- **Exercise goal**
In the material below, find each line holding the string "title" and copy it.

- **Records provided**

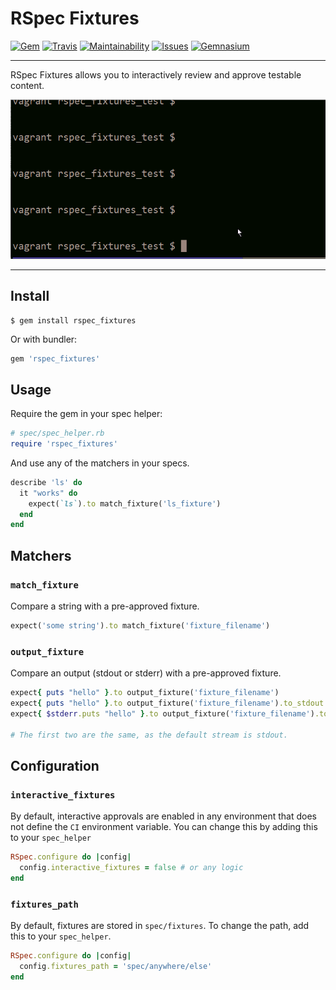 RSpec Fixtures
==================================================

[![Gem](https://img.shields.io/gem/v/rspec_fixtures.svg?style=flat-square)](https://rubygems.org/gems/rspec_fixtures)
[![Travis](https://img.shields.io/travis/DannyBen/rspec_fixtures.svg?style=flat-square)](https://travis-ci.org/DannyBen/rspec_fixtures)
[![Maintainability](https://img.shields.io/codeclimate/maintainability/DannyBen/rspec_fixtures.svg?style=flat-square)](https://codeclimate.com/github/DannyBen/rspec_fixtures)
[![Issues](https://img.shields.io/codeclimate/issues/github/DannyBen/rspec_fixtures.svg?style=flat-square)](https://codeclimate.com/github/DannyBen/rspec_fixtures)
[![Gemnasium](https://img.shields.io/gemnasium/DannyBen/rspec_fixtures.svg?style=flat-square)](https://gemnasium.com/DannyBen/rspec_fixtures)

---

RSpec Fixtures allows you to interactively review and approve testable
content.

![Demo](/demo.gif)

---


Install
--------------------------------------------------

```
$ gem install rspec_fixtures
```

Or with bundler:

```ruby
gem 'rspec_fixtures'
```


Usage
--------------------------------------------------

Require the gem in your spec helper:

```ruby
# spec/spec_helper.rb
require 'rspec_fixtures'
```

And use any of the matchers in your specs.

```ruby
describe 'ls' do
  it "works" do
    expect(`ls`).to match_fixture('ls_fixture')
  end
end
```

Matchers
--------------------------------------------------

### `match_fixture`

Compare a string with a pre-approved fixture.

```ruby
expect('some string').to match_fixture('fixture_filename')
```

### `output_fixture`

Compare an output (stdout or stderr) with a pre-approved fixture.

```ruby
expect{ puts "hello" }.to output_fixture('fixture_filename')
expect{ puts "hello" }.to output_fixture('fixture_filename').to_stdout
expect{ $stderr.puts "hello" }.to output_fixture('fixture_filename').to_stderr

# The first two are the same, as the default stream is stdout.
```


Configuration
--------------------------------------------------

### `interactive_fixtures`

By default, interactive approvals are enabled in any environment that 
does not define the `CI` environment variable. You can change this by
adding this to your `spec_helper`

```ruby
RSpec.configure do |config|
  config.interactive_fixtures = false # or any logic
end
```

### `fixtures_path`

By default, fixtures are stored in `spec/fixtures`. To change the path,
add this to your `spec_helper`.

```ruby
RSpec.configure do |config|
  config.fixtures_path = 'spec/anywhere/else'
end
```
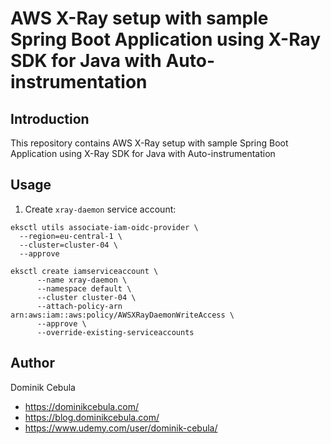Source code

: # AWS X-Ray setup with sample Spring Boot Application using X-Ray SDK for Java with Auto-instrumentation

## Introduction

This repository contains AWS X-Ray setup with sample Spring Boot Application using X-Ray SDK for Java with
Auto-instrumentation

## Usage

1. Create `xray-daemon` service account:

```shell
eksctl utils associate-iam-oidc-provider \
  --region=eu-central-1 \
  --cluster=cluster-04 \
  --approve
```

```shell
eksctl create iamserviceaccount \
      --name xray-daemon \
      --namespace default \
      --cluster cluster-04 \
      --attach-policy-arn arn:aws:iam::aws:policy/AWSXRayDaemonWriteAccess \
      --approve \
      --override-existing-serviceaccounts
```

## Author

Dominik Cebula

* https://dominikcebula.com/
* https://blog.dominikcebula.com/
* https://www.udemy.com/user/dominik-cebula/
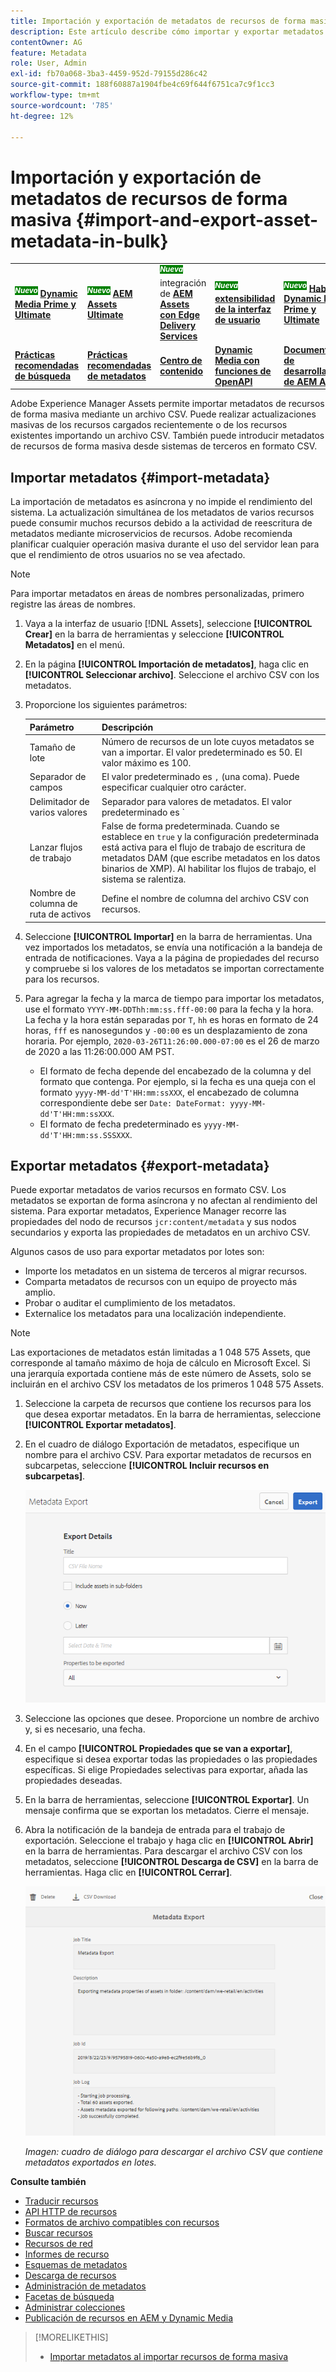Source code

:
 ```yaml
---
title: Importación y exportación de metadatos de recursos de forma masiva
description: Este artículo describe cómo importar y exportar metadatos por lotes.
contentOwner: AG
feature: Metadata
role: User, Admin
exl-id: fb70a068-3ba3-4459-952d-79155d286c42
source-git-commit: 188f60887a1904fbe4c69f644f6751ca7c9f1cc3
workflow-type: tm+mt
source-wordcount: '785'
ht-degree: 12%

---
```


# Importación y exportación de metadatos de recursos de forma masiva {#import-and-export-asset-metadata-in-bulk}

<table>
    <tr>
        <td>
            <sup style= "background-color:#008000; color:#FFFFFF; font-weight:bold"><i>Nuevo</i></sup> <a href="/help/assets/dynamic-media/dm-prime-ultimate.md"><b>Dynamic Media Prime y Ultimate</b></a>
        </td>
        <td>
            <sup style= "background-color:#008000; color:#FFFFFF; font-weight:bold"><i>Nuevo</i></sup> <a href="/help/assets/assets-ultimate-overview.md"><b>AEM Assets Ultimate</b></a>
        </td>
        <td>
            <sup style= "background-color:#008000; color:#FFFFFF; font-weight:bold"><i>Nueva</i></sup> integración de <a href="/help/assets/integrate-aem-assets-edge-delivery-services.md"><b>AEM Assets con Edge Delivery Services</b></a>
        </td>
        <td>
            <sup style= "background-color:#008000; color:#FFFFFF; font-weight:bold"><i>Nueva</i></sup> <a href="/help/assets/aem-assets-view-ui-extensibility.md"><b>extensibilidad de la interfaz de usuario</b></a>
        </td>
          <td>
            <sup style= "background-color:#008000; color:#FFFFFF; font-weight:bold"><i>Nuevo</i></sup> <a href="/help/assets/dynamic-media/enable-dynamic-media-prime-and-ultimate.md"><b>Habilitar Dynamic Media Prime y Ultimate</b></a>
        </td>
    </tr>
    <tr>
        <td>
            <a href="/help/assets/search-best-practices.md"><b>Prácticas recomendadas de búsqueda</b></a>
        </td>
        <td>
            <a href="/help/assets/metadata-best-practices.md"><b>Prácticas recomendadas de metadatos</b></a>
        </td>
        <td>
            <a href="/help/assets/product-overview.md"><b>Centro de contenido</b></a>
        </td>
        <td>
            <a href="/help/assets/dynamic-media-open-apis-overview.md"><b>Dynamic Media con funciones de OpenAPI</b></a>
        </td>
        <td>
            <a href="https://developer.adobe.com/experience-cloud/experience-manager-apis/"><b>Documentación de desarrollador de AEM Assets</b></a>
        </td>
    </tr>
</table>

Adobe Experience Manager Assets permite importar metadatos de recursos de forma masiva mediante un archivo CSV. Puede realizar actualizaciones masivas de los recursos cargados recientemente o de los recursos existentes importando un archivo CSV. También puede introducir metadatos de recursos de forma masiva desde sistemas de terceros en formato CSV.

## Importar metadatos {#import-metadata}

La importación de metadatos es asíncrona y no impide el rendimiento del sistema. La actualización simultánea de los metadatos de varios recursos puede consumir muchos recursos debido a la actividad de reescritura de metadatos mediante microservicios de recursos. Adobe recomienda planificar cualquier operación masiva durante el uso del servidor lean para que el rendimiento de otros usuarios no se vea afectado.

>[!NOTE]
>
>Para importar metadatos en áreas de nombres personalizadas, primero registre las áreas de nombres.

1. Vaya a la interfaz de usuario [!DNL Assets], seleccione **[!UICONTROL Crear]** en la barra de herramientas y seleccione **[!UICONTROL Metadatos]** en el menú.
1. En la página **[!UICONTROL Importación de metadatos]**, haga clic en **[!UICONTROL Seleccionar archivo]**. Seleccione el archivo CSV con los metadatos.
1. Proporcione los siguientes parámetros:

   | Parámetro | Descripción |
   | ---------------------- | ------- |
   | Tamaño de lote | Número de recursos de un lote cuyos metadatos se van a importar. El valor predeterminado es 50. El valor máximo es 100. |
   | Separador de campos | El valor predeterminado es `,` (una coma). Puede especificar cualquier otro carácter. |
   | Delimitador de varios valores | Separador para valores de metadatos. El valor predeterminado es `|`. |
   | Lanzar flujos de trabajo | False de forma predeterminada. Cuando se establece en `true` y la configuración predeterminada está activa para el flujo de trabajo de escritura de metadatos DAM (que escribe metadatos en los datos binarios de XMP). Al habilitar los flujos de trabajo, el sistema se ralentiza. |
   | Nombre de columna de ruta de activos | Define el nombre de columna del archivo CSV con recursos. |

1. Seleccione **[!UICONTROL Importar]** en la barra de herramientas. Una vez importados los metadatos, se envía una notificación a la bandeja de entrada de notificaciones. Vaya a la página de propiedades del recurso y compruebe si los valores de los metadatos se importan correctamente para los recursos.

1. Para agregar la fecha y la marca de tiempo para importar los metadatos, use el formato `YYYY-MM-DDThh:mm:ss.fff-00:00` para la fecha y la hora. La fecha y la hora están separadas por `T`, `hh` es horas en formato de 24 horas, `fff` es nanosegundos y `-00:00` es un desplazamiento de zona horaria. Por ejemplo, `2020-03-26T11:26:00.000-07:00` es el 26 de marzo de 2020 a las 11:26:00.000 AM PST.

   * El formato de fecha depende del encabezado de la columna y del formato que contenga. Por ejemplo, si la fecha es una queja con el formato `yyyy-MM-dd'T'HH:mm:ssXXX`, el encabezado de columna correspondiente debe ser `Date: DateFormat: yyyy-MM-dd'T'HH:mm:ssXXX`.
   * El formato de fecha predeterminado es `yyyy-MM-dd'T'HH:mm:ss.SSSXXX`.

<!-- Hidden via cqdoc-17869>

>[!CAUTION]
>
>If the date format does not match `YYYY-MM-DDThh:mm:ss.fff-00:00`, the date values are not set. The date formats of exported metadata CSV file is in the format `YYYY-MM-DDThh:mm:ss-00:00`. If you want to import it, convert it to the acceptable format by adding the nanoseconds value denoted by `fff`.
-->

## Exportar metadatos {#export-metadata}

Puede exportar metadatos de varios recursos en formato CSV. Los metadatos se exportan de forma asíncrona y no afectan al rendimiento del sistema. Para exportar metadatos, Experience Manager recorre las propiedades del nodo de recursos `jcr:content/metadata` y sus nodos secundarios y exporta las propiedades de metadatos en un archivo CSV.

Algunos casos de uso para exportar metadatos por lotes son:

* Importe los metadatos en un sistema de terceros al migrar recursos.
* Comparta metadatos de recursos con un equipo de proyecto más amplio.
* Probar o auditar el cumplimiento de los metadatos.
* Externalice los metadatos para una localización independiente.

>[!NOTE]
>
>Las exportaciones de metadatos están limitadas a 1 048 575 Assets, que corresponde al tamaño máximo de hoja de cálculo en Microsoft Excel. Si una jerarquía exportada contiene más de este número de Assets, solo se incluirán en el archivo CSV los metadatos de los primeros 1 048 575 Assets.

1. Seleccione la carpeta de recursos que contiene los recursos para los que desea exportar metadatos. En la barra de herramientas, seleccione **[!UICONTROL Exportar metadatos]**.
1. En el cuadro de diálogo Exportación de metadatos, especifique un nombre para el archivo CSV. Para exportar metadatos de recursos en subcarpetas, seleccione **[!UICONTROL Incluir recursos en subcarpetas]**.

   ![Interfaz y opciones para exportar metadatos de todos los recursos de una carpeta](assets/export_metadata_page.png "Interfaz y opciones para exportar metadatos de todos los recursos de una carpeta")

1. Seleccione las opciones que desee. Proporcione un nombre de archivo y, si es necesario, una fecha.

1. En el campo **[!UICONTROL Propiedades que se van a exportar]**, especifique si desea exportar todas las propiedades o las propiedades específicas. Si elige Propiedades selectivas para exportar, añada las propiedades deseadas.

1. En la barra de herramientas, seleccione **[!UICONTROL Exportar]**. Un mensaje confirma que se exportan los metadatos. Cierre el mensaje.
1. Abra la notificación de la bandeja de entrada para el trabajo de exportación. Seleccione el trabajo y haga clic en **[!UICONTROL Abrir]** en la barra de herramientas. Para descargar el archivo CSV con los metadatos, seleccione **[!UICONTROL Descarga de CSV]** en la barra de herramientas. Haga clic en **[!UICONTROL Cerrar]**.

   ![Cuadro de diálogo para descargar el archivo CSV que contiene metadatos exportados en bloque](assets/csv_download.png)

   *Imagen: cuadro de diálogo para descargar el archivo CSV que contiene metadatos exportados en lotes.*

**Consulte también**

* [Traducir recursos](translate-assets.md)
* [API HTTP de recursos](mac-api-assets.md)
* [Formatos de archivo compatibles con recursos](file-format-support.md)
* [Buscar recursos](search-assets.md)
* [Recursos de red](use-assets-across-connected-assets-instances.md)
* [Informes de recurso](asset-reports.md)
* [Esquemas de metadatos](metadata-schemas.md)
* [Descarga de recursos](download-assets-from-aem.md)
* [Administración de metadatos](manage-metadata.md)
* [Facetas de búsqueda](search-facets.md)
* [Administrar colecciones](manage-collections.md)
* [Publicación de recursos en AEM y Dynamic Media](/help/assets/publish-assets-to-aem-and-dm.md)

>[!MORELIKETHIS]
>
>* [Importar metadatos al importar recursos de forma masiva](/help/assets/add-assets.md#asset-bulk-ingestor)

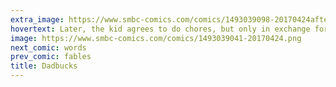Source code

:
 ```yaml
---
extra_image: https://www.smbc-comics.com/comics/1493039098-20170424after.png
hovertext: Later, the kid agrees to do chores, but only in exchange for precious metals.
image: https://www.smbc-comics.com/comics/1493039041-20170424.png
next_comic: words
prev_comic: fables
title: Dadbucks
---
```


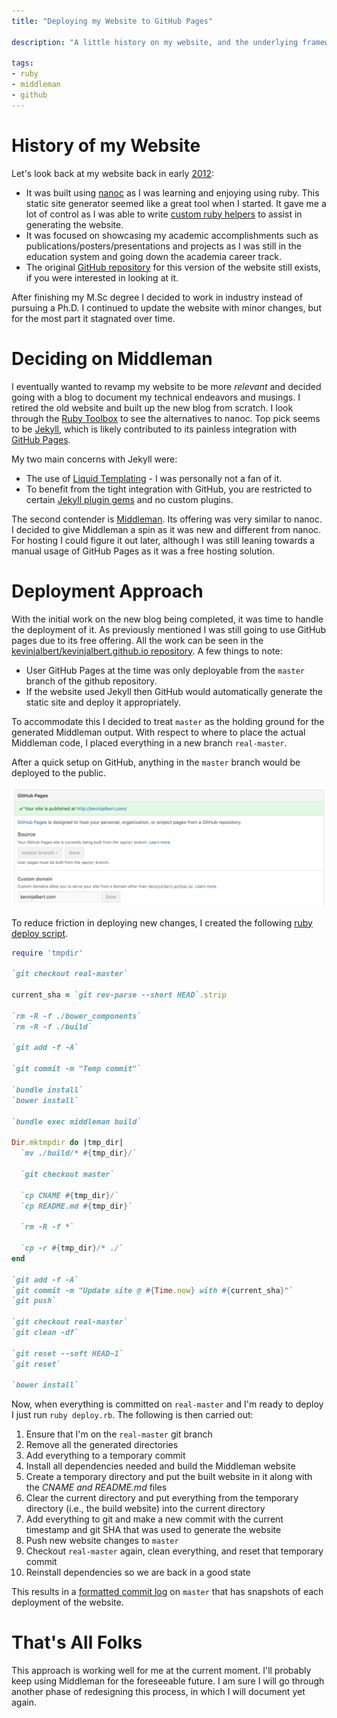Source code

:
 ```yaml
---
title: "Deploying my Website to GitHub Pages"

description: "A little history on my website, and the underlying framework I have used -- Middleman. I walkthrough the process on how I deploy the website to GitHub pages using a deployment script."

tags:
- ruby
- middleman
- github
---
```


# History of my Website
Let's look back at my website back in early [2012](https://web.archive.org/web/20120122125850/http://kevinjalbert.com/):

 - It was built using [nanoc](http://nanoc.ws/) as I was learning and enjoying using ruby. This static site generator seemed like a great tool when I started. It gave me a lot of control as I was able to write [custom ruby helpers](https://github.com/kevinjalbert/website/blob/master/lib/helpers/custom_helper.rb) to assist in generating the website.
 - It was focused on showcasing my academic accomplishments such as publications/posters/presentations and projects as I was still in the education system and going down the academia career track.
 - The original [GitHub repository](https://github.com/kevinjalbert/website) for this version of the website still exists, if you were interested in looking at it.

After finishing my M.Sc degree I decided to work in industry instead of pursuing a Ph.D. I continued to update the website with minor changes, but for the most part it stagnated over time.

# Deciding on Middleman
I eventually wanted to revamp my website to be more _relevant_ and decided going with a blog to document my technical endeavors and musings. I retired the old website and built up the new blog from scratch. I look through the [Ruby Toolbox](https://www.ruby-toolbox.com/categories/static_website_generation) to see the alternatives to nanoc. Top pick seems to be [Jekyll](https://github.com/jekyll/jekyll), which is likely contributed to its painless integration with [GitHub Pages](https://help.github.com/articles/using-jekyll-as-a-static-site-generator-with-github-pages/).

My two main concerns with Jekyll were:

- The use of [Liquid Templating](https://jekyllrb.com/docs/templates/) - I was personally not a fan of it.
- To benefit from the tight integration with GitHub, you are restricted to certain [Jekyll plugin gems](https://pages.github.com/versions/) and no custom plugins.

The second contender is [Middleman](https://middlemanapp.com/). Its offering was very similar to nanoc. I decided to give Middleman a spin as it was new and different from nanoc. For hosting I could figure it out later, although I was still leaning towards a manual usage of GitHub Pages as it was a free hosting solution.

# Deployment Approach
With the initial work on the new blog being completed, it was time to handle the deployment of it. As previously mentioned I was still going to use GitHub pages due to its free offering. All the work can be seen in the [kevinjalbert/kevinjalbert.github.io repository](https://github.com/kevinjalbert/kevinjalbert.github.io). A few things to note:

- User GitHub Pages at the time was only deployable from the `master` branch of the github repository.
- If the website used Jekyll then GitHub would automatically generate the static site and deploy it appropriately.

To accommodate this I decided to treat `master` as the holding ground for the generated Middleman output. With respect to where to place the actual Middleman code, I placed everything in a new branch `real-master`.

After a quick setup on GitHub, anything in the `master` branch would be deployed to the public.

![GitHub Configuration](/images/2016-11-28-deploying-my-website-to-github-pages/github-configuration.png)

To reduce friction in deploying new changes, I created the following [ruby deploy script](https://github.com/kevinjalbert/kevinjalbert.github.io/blob/424c42a5bd65cefb083a01e49f94cbc2e3a73e82/deploy.rb).

```ruby
require 'tmpdir'

`git checkout real-master`

current_sha = `git rev-parse --short HEAD`.strip

`rm -R -f ./bower_components`
`rm -R -f ./build`

`git add -f -A`

`git commit -m "Temp commit"`

`bundle install`
`bower install`

`bundle exec middleman build`

Dir.mktmpdir do |tmp_dir|
  `mv ./build/* #{tmp_dir}/`

  `git checkout master`

  `cp CNAME #{tmp_dir}/`
  `cp README.md #{tmp_dir}`

  `rm -R -f *`

  `cp -r #{tmp_dir}/* ./`
end

`git add -f -A`
`git commit -m "Update site @ #{Time.now} with #{current_sha}"`
`git push`

`git checkout real-master`
`git clean -df`

`git reset --soft HEAD~1`
`git reset`

`bower install`
```

Now, when everything is committed on `real-master` and I'm ready to deploy I just run `ruby deploy.rb`. The following is then carried out:

1. Ensure that I'm on the `real-master` git branch
2. Remove all the generated directories
3. Add everything to a temporary commit
4. Install all dependencies needed and build the Middleman website
5. Create a temporary directory and put the built website in it along with the _CNAME and README.md_ files
6. Clear the current directory and put everything from the temporary directory (i.e., the build website) into the current directory
7. Add everything to git and make a new commit with the current timestamp and git SHA that was used to generate the website
8. Push new website changes to `master`
9. Checkout `real-master` again, clean everything, and reset that temporary commit
10. Reinstall dependencies so we are back in a good state

This results in a [formatted commit log](https://github.com/kevinjalbert/kevinjalbert.github.io/commits/master) on `master` that has snapshots of each deployment of the website.

# That's All Folks
This approach is working well for me at the current moment. I'll probably keep using Middleman for the foreseeable future. I am sure I will go through another phase of redesigning this process, in which I will document yet again.
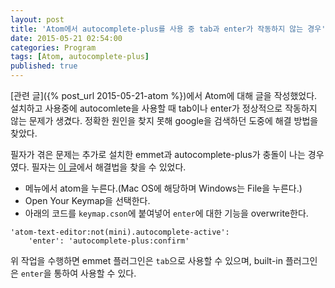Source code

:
 ```yaml
---
layout: post
title: 'Atom에서 autocomplete-plus를 사용 중 tab과 enter가 작동하지 않는 경우'
date: 2015-05-21 02:54:00
categories: Program
tags: [Atom, autocomplete-plus]
published: true
---
```


[관련 글]({% post_url 2015-05-21-atom %})에서 Atom에 대해 글을 작성했었다. 설치하고 사용중에 autocomlete을 사용할 때 tab이나 enter가 정상적으로 작동하지 않는 문제가 생겼다. 정확한 원인을 찾지 못해 google을 검색하던 도중에 해결 방법을 찾았다.

필자가 겪은 문제는 추가로 설치한 emmet과 autocomplete-plus가 충돌이 나는 경우였다. 필자는 [이 글](https://github.com/emmetio/emmet-atom/issues/146#issuecomment-103475628)에서 해결법을 찾을 수 있었다.

* 메뉴에서 atom을 누른다.(Mac OS에 해당하며 Windows는 File을 누른다.)
* Open Your Keymap을 선택한다.
* 아래의 코드를 ``keymap.cson``에 붙여넣어 ``enter``에 대한 기능을 overwrite한다.

```
'atom-text-editor:not(mini).autocomplete-active':
    'enter': 'autocomplete-plus:confirm'
```

위 작업을 수행하면 emmet 플러그인은 ``tab``으로 사용할 수 있으며, built-in 플러그인은 ``enter``을 통하여 사용할 수 있다.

- **Written solution**
title: Importación y exportación de metadatos de recursos de forma masiva
title: Dadbucks
title: "Deploying my Website to GitHub Pages"
title: 'Atom에서 autocomplete-plus를 사용 중 tab과 enter가 작동하지 않는 경우'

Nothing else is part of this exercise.